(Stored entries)
----------
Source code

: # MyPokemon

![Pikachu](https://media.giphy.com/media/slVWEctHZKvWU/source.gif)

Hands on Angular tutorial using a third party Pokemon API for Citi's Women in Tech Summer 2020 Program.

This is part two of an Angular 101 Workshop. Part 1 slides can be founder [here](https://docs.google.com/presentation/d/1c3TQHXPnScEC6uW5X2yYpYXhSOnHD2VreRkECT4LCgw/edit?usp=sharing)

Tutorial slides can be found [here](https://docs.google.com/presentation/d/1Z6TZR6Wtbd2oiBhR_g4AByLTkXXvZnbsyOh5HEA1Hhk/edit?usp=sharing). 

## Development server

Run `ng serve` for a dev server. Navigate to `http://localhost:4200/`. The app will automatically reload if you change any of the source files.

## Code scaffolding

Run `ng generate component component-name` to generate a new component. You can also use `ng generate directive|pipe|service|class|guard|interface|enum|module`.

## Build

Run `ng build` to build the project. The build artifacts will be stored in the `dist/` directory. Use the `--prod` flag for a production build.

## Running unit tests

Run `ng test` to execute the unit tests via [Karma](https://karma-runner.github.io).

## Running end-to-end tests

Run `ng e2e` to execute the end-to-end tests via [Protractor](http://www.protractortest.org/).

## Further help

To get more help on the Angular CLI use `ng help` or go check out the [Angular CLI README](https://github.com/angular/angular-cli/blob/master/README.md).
----------
TASK> Reproduce verbatim the stretch of lines beginning with the one containing "## Running unit tests" and ending at the close of the entries above.

ANSWER FOR THIS EXERCISE>
## Running unit tests

Run `ng test` to execute the unit tests via [Karma](https://karma-runner.github.io).

## Running end-to-end tests

Run `ng e2e` to execute the end-to-end tests via [Protractor](http://www.protractortest.org/).

## Further help

To get more help on the Angular CLI use `ng help` or go check out the [Angular CLI README](https://github.com/angular/angular-cli/blob/master/README.md).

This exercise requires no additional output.